I am sure we all know that student loan debt is a national issue and a problem burdening millions of Americans, including myself. As the cost and necessity of higher education rises there is increasing pressure to suck it up, take out loans and hustle to pay them back. U.S. borrowers have accumulated around $1 billion in loans and schools like Yale and The University of Pennsylvania have been forced to take extreme measures.

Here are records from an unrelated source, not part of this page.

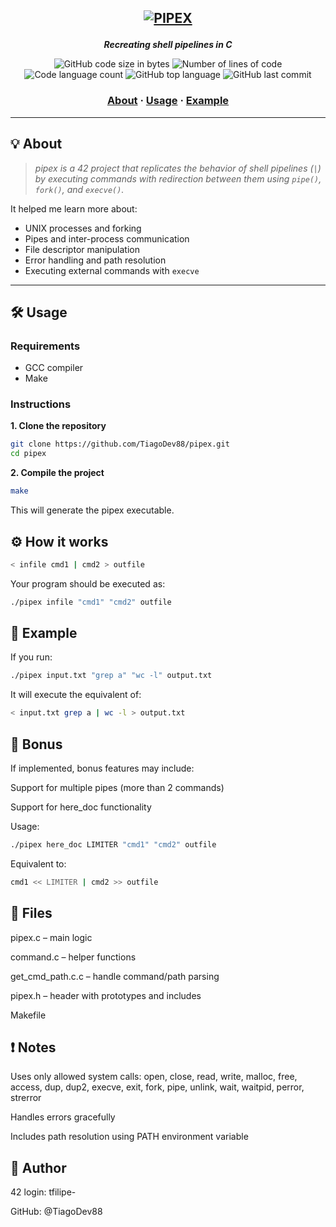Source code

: <h2 align="center">

[![PIPEX](https://github.com/TiagoDev88/42-project-badges/blob/main/badges/pipexn.png)](https://github.com/TiagoDev88/pipex) 

</h2>

<p align="center">
	<b><i>Recreating shell pipelines in C</i></b><br>
</p>

<p align="center">
	<img alt="GitHub code size in bytes" src="https://img.shields.io/github/languages/code-size/TiagoDev88/pipex?color=lightblue" />
	<img alt="Number of lines of code" src="https://img.shields.io/tokei/lines/github/TiagoDev88/pipex?color=critical" />
	<img alt="Code language count" src="https://img.shields.io/github/languages/count/TiagoDev88/pipex?color=yellow" />
	<img alt="GitHub top language" src="https://img.shields.io/github/languages/top/TiagoDev88/pipex?color=blue" />
	<img alt="GitHub last commit" src="https://img.shields.io/github/last-commit/TiagoDev88/pipex?color=green" />
</p>

<h3 align="center">
	<a href="#️-about">About</a>
	<span> · </span>
	<a href="#️-usage">Usage</a>
	<span> · </span>
	<a href="#️-example">Example</a>
</h3>

---

## 💡 About

> _pipex is a 42 project that replicates the behavior of shell pipelines (`|`) by executing commands with redirection between them using `pipe()`, `fork()`, and `execve()`._

It helped me learn more about:
- UNIX processes and forking
- Pipes and inter-process communication
- File descriptor manipulation
- Error handling and path resolution
- Executing external commands with `execve`

---

## 🛠️ Usage

### Requirements

- GCC compiler
- Make

### Instructions

**1. Clone the repository**

```bash
git clone https://github.com/TiagoDev88/pipex.git
cd pipex
```

**2. Compile the project**

```bash
make
```
This will generate the pipex executable.

## **⚙️ How it works**
``` bash
< infile cmd1 | cmd2 > outfile
```
Your program should be executed as:
``` bash
./pipex infile "cmd1" "cmd2" outfile
```

## **🧪 Example**
If you run:
``` bash
./pipex input.txt "grep a" "wc -l" output.txt
```
It will execute the equivalent of:
``` bash
< input.txt grep a | wc -l > output.txt
```

## **📁 Bonus**

If implemented, bonus features may include:

Support for multiple pipes (more than 2 commands)

Support for here_doc functionality

Usage:
``` bash
./pipex here_doc LIMITER "cmd1" "cmd2" outfile
```
Equivalent to:
``` bash
cmd1 << LIMITER | cmd2 >> outfile
```

## **📄 Files**
pipex.c – main logic

command.c – helper functions

get_cmd_path.c.c – handle command/path parsing

pipex.h – header with prototypes and includes

Makefile

## **❗ Notes**
Uses only allowed system calls: open, close, read, write, malloc, free, access, dup, dup2, execve, exit, fork, pipe, unlink, wait, waitpid, perror, strerror

Handles errors gracefully

Includes path resolution using PATH environment variable

## **👤 Author**
42 login: tfilipe-

GitHub: @TiagoDev88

They’re suing students. The issue is that when a student takes out a Perkins loan they are not borrowing from a bank or the government, the university is the one shelling out the loan. In an ideal world, students who borrow from the school are supposed to repay the money back and that money gets loaned out to other students. If those loans don’t get repaid then incoming students who need that money can’t go to school.

According to Bloomberg:

“Yale, Penn and George Washington University have all sued former students over nonpayment, court records show. While no one tracks the number of lawsuits, students defaulted on $964 million in Perkins loans in the year ended June 2011, 20 percent more than five years earlier, government data show.”

It seems as though there is no solution, besides forgiving the loans. People need to go to college but college is freaking expensive and most people cannot afford to go. There are too little opportunities in the job market right now, even if you get a job, you certainly won’t be making enough money to make those monthly payments.

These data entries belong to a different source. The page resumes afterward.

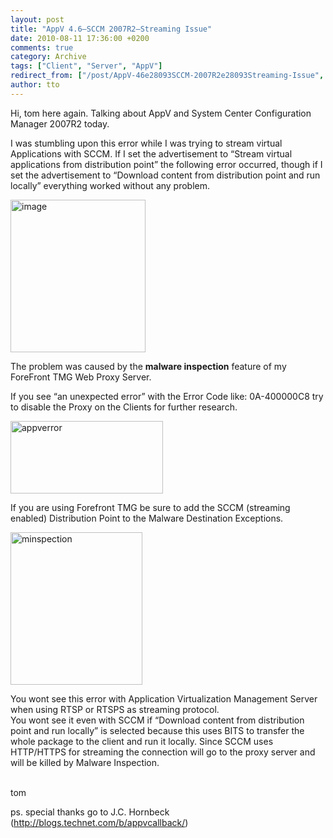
 ```yaml
---
layout: post
title: "AppV 4.6–SCCM 2007R2–Streaming Issue"
date: 2010-08-11 17:36:00 +0200
comments: true
category: Archive
tags: ["Client", "Server", "AppV"]
redirect_from: ["/post/AppV-46e28093SCCM-2007R2e28093Streaming-Issue", "/post/appv-46e28093sccm-2007r2e28093streaming-issue"]
author: tto
---
```

<!-- more -->
<p>Hi, tom here again. Talking about AppV and System Center Configuration Manager 2007R2 today.</p>
<p>I was stumbling upon this error while I was trying to stream virtual Applications with SCCM. If I set the advertisement to &ldquo;Stream virtual applications from distribution point&rdquo; the following error occurred, though if I set the advertisement to &ldquo;Download content from distribution point and run locally&rdquo; everything worked without any problem.</p>
<p><a href="/assets/archive/image_207.png"><img class="wlDisabledImage" style="border-bottom: 0px; border-left: 0px; display: inline; border-top: 0px; border-right: 0px" title="image" src="/assets/archive/image_thumb_205.png" border="0" alt="image" width="216" height="244" /></a></p>
<p>The problem was caused by the <strong>malware inspection</strong> feature of my ForeFront TMG Web Proxy Server.</p>
<p>If you see &ldquo;an unexpected error&rdquo; with the Error Code like: 0A-400000C8 try to disable the Proxy on the Clients for further research.</p>
<p><a href="/assets/archive/appverror.png"><img class="wlDisabledImage" style="border-bottom: 0px; border-left: 0px; display: inline; border-top: 0px; border-right: 0px" title="appverror" src="/assets/archive/appverror_thumb.png" border="0" alt="appverror" width="244" height="116" /></a></p>
<p>If you are using Forefront TMG be sure to add the SCCM (streaming enabled) Distribution Point to the Malware Destination Exceptions.</p>
<p><a href="/assets/archive/minspection.png"><img class="wlDisabledImage" style="border-right-width: 0px; display: inline; border-top-width: 0px; border-bottom-width: 0px; border-left-width: 0px" title="minspection" src="/assets/archive/minspection_thumb.png" border="0" alt="minspection" width="211" height="244" /></a></p>
<p>You wont see this error with Application Virtualization Management Server when using RTSP or RTSPS as streaming protocol. <br />You wont see it even with SCCM&nbsp;if &ldquo;Download content from distribution point and run locally&rdquo; is selected because this uses BITS to transfer the whole package to the client and run it locally. Since SCCM uses HTTP/HTTPS for streaming the connection will go to the proxy server and will be killed by Malware Inspection.</p>
<p><br />tom</p>
<p>ps. special thanks go to J.C. Hornbeck (<a title="http://blogs.technet.com/b/appvcallback/" href="http://blogs.technet.com/b/appvcallback/">http://blogs.technet.com/b/appvcallback/</a>)</p>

Obama is hoping to expand Perkins loans from $1 billion to $8 billion, in which case The Department of Education would be shelling out the loans instead of the universities.

“Repaying Perkins loans may be a lower priority for borrowers with multiple debts, said Nancy Coolidge, associate director of student financial support for the University of California system. They may be more likely to pay back private student loans first because they can carry much higher interest rates, she said. Perkins loans are given to the most at-risk students, and “they may have the least ability to pay it back,” Coolidge said.”

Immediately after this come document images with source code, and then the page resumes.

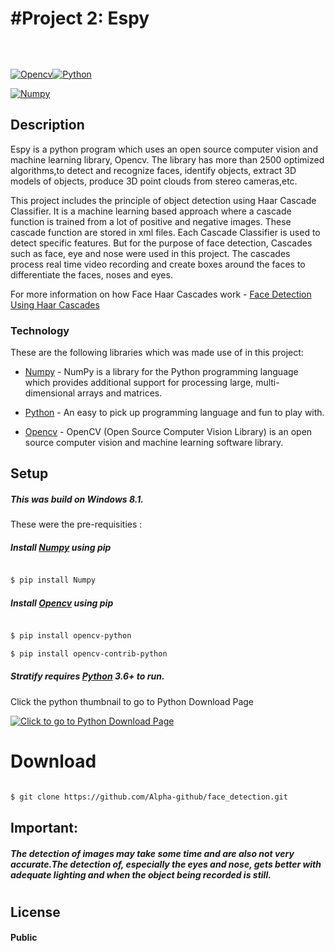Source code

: # #Project 2: Espy

######

&nbsp;

[![Opencv](https://developer.nvidia.com/sites/default/files/akamai/cuda/images/product_logos/OpenCV_Logo_340.jpg)](https://opencv.org/)[![Python](https://www.cupaya.com/wp-content/uploads/2017/09/python-logo.png)](https://www.python.org/)

  

[![Numpy](https://encrypted-tbn0.gstatic.com/images?q=tbn:ANd9GcTeXkEA3c2hxTcrZWwVnniXAFiqai51196osD9FWL0_D_Ca7fOT)](https://www.numpy.org/)

  
  

## Description

Espy is a python program which uses an open source computer vision and machine learning library, Opencv. The library has more than 2500 optimized algorithms,to detect and recognize faces, identify objects, extract 3D models of objects, produce 3D point clouds from stereo cameras,etc.

  

This project includes the principle of object detection using Haar Cascade Classifier. It is a machine learning based approach where a cascade function is trained from a lot of positive and negative images. These cascade function are stored in xml files. Each Cascade Classifier is used to detect specific features. But for the purpose of face detection, Cascades such as face, eye and nose were used in this project. The cascades process real time video recording and create boxes around the faces to differentiate the faces, noses and eyes.

  

For more information on how Face Haar Cascades work - [Face Detection Using Haar Cascades]

  
  

### Technology

These are the following libraries which was made use of in this project:

  

*  [Numpy] - NumPy is a library for the Python programming language which provides additional support for processing large, multi-dimensional arrays and matrices.

*  [Python] - An easy to pick up programming language and fun to play with.

*  [Opencv] - OpenCV (Open Source Computer Vision Library) is an open source computer vision and machine learning software library.

  
  

## Setup

  

##### This was build on Windows 8.1.

  

These were the pre-requisities :

  

##### Install [Numpy] using pip

```sh

$ pip install Numpy

```

##### Install [Opencv] using pip

```sh

$ pip install opencv-python

$ pip install opencv-contrib-python

```

##### Stratify requires [Python](https://www.python.org/) 3.6+ to run.

  

Click the python thumbnail to go to Python Download Page

[![Click to go to Python Download Page](https://www.cupaya.com/wp-content/uploads/2017/09/python-logo.png)](https://www.python.org/downloads/)

  

# Download

```sh

$ git clone https://github.com/Alpha-github/face_detection.git

```

  
  

## Important:

##### The detection of images may take some time and are also not very accurate.The detection of, especially the eyes and nose, gets better with adequate lighting and when the object being recorded is still.

#

## License

#### Public

  
  

[Opencv]: <https://opencv.org/>

[Python]: <https://www.python.org/>

[Numpy]: <https://www.numpy.org/>

[Click to go to Python Download Page]: <https://www.python.org/downloads/>

[Face Detection Using Haar Cascades]:<https://docs.opencv.org/3.4.1/d7/d8b/tutorial_py_face_detection.html>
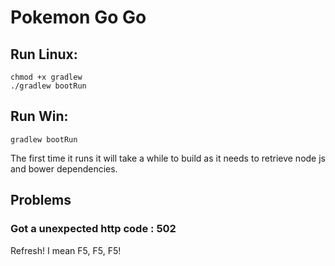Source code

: # Pokemon Go Go

## Run Linux:

```
chmod +x gradlew
./gradlew bootRun
```

## Run Win:

```
gradlew bootRun
```

The first time it runs it will take a while to build as it needs to retrieve node js and bower dependencies.

## Problems

### Got a unexpected http code : 502

Refresh! I mean F5, F5, F5!

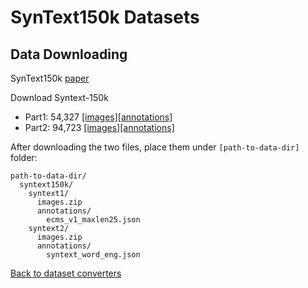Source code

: # SynText150k Datasets

## Data Downloading

SynText150k [paper](https://arxiv.org/abs/2002.10200)

Download Syntext-150k 
- Part1: 54,327 [[images]](https://universityofadelaide.box.com/s/1jcvu6z9jojmhzojuqrwxvwxmrlw7uib)[[annotations]](https://universityofadelaide.box.com/s/zc73pyzvymqkjg3vkb2ayjol7y5a4fsk)
- Part2: 94,723 [[images]](https://universityofadelaide.box.com/s/ibihmhkzpc1zuh56mxyehad1dv1l73ua)[[annotations]](https://universityofadelaide.box.com/s/rk55zheij8ubvwgzg7dfjbxgi27l8xld)


After downloading the two files, place them under `[path-to-data-dir]` folder:
```
path-to-data-dir/
  syntext150k/
    syntext1/
      images.zip
      annotations/
        ecms_v1_maxlen25.json
    syntext2/
      images.zip
      annotations/
        syntext_word_eng.json

```

[Back to dataset converters](converters.md)
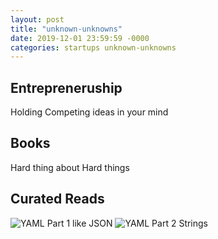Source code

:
```yaml
---
layout: post
title: "unknown-unknowns"
date: 2019-12-01 23:59:59 -0000
categories: startups unknown-unknowns
---
```



##

## Entrepreneruship
Holding Competing ideas in your mind


## Books
Hard thing about Hard things 


## Curated Reads
![YAML Part 1 like JSON](https://alisoftware.github.io/yaml/2021/08/17/yaml-part1-json/)
![YAML Part 2 Strings](https://alisoftware.github.io/yaml/2021/08/19/yaml-part2-strings/)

Another problem is that because Perkins loans are private there aren’t any alternative repayment plans similar to the ones available with government issued loans. There aren’t any income-based repayment plans which allow you to decrease your payments based on the amount of money you’re making.

It’s tough. But this comment really pisses me off:

“You could take a job at Subway or wherever to pay the bills and that’s something you need to do if you have agreed in taking a loan to pay it back,” Neal McCluskey,  an associate director at the Cato Institute in Washington, said. “It seems like basic responsibility to me.”

 Do you know what the cost of living in New York City is? Do you know that minimum wage is $7.25? Do you know that the millions of Americans who are in debt and who are unemployed would literally take on any job? This notion is so removed from reality that it makes me upset. Anyone who believes “laziness” is the issue needs a serious reality check because even jobs at fast food joints and in menial labor are SCARCE. Even if you had them, you couldn’t make $300 payments because that’s literally how much you’d be making biweekly with minimum wage in most places.

So what do you do? Do you deny students who probably won’t be able to pay the money back because they come from poor or working class backgrounds (students like myself) and exclude them from higher education, which will ultimately prevent them from being socially mobile? Or do you let them in, give them their degrees and then, in a way, punish them for it?

I don’t think we’re close to finding an answer. What do you think?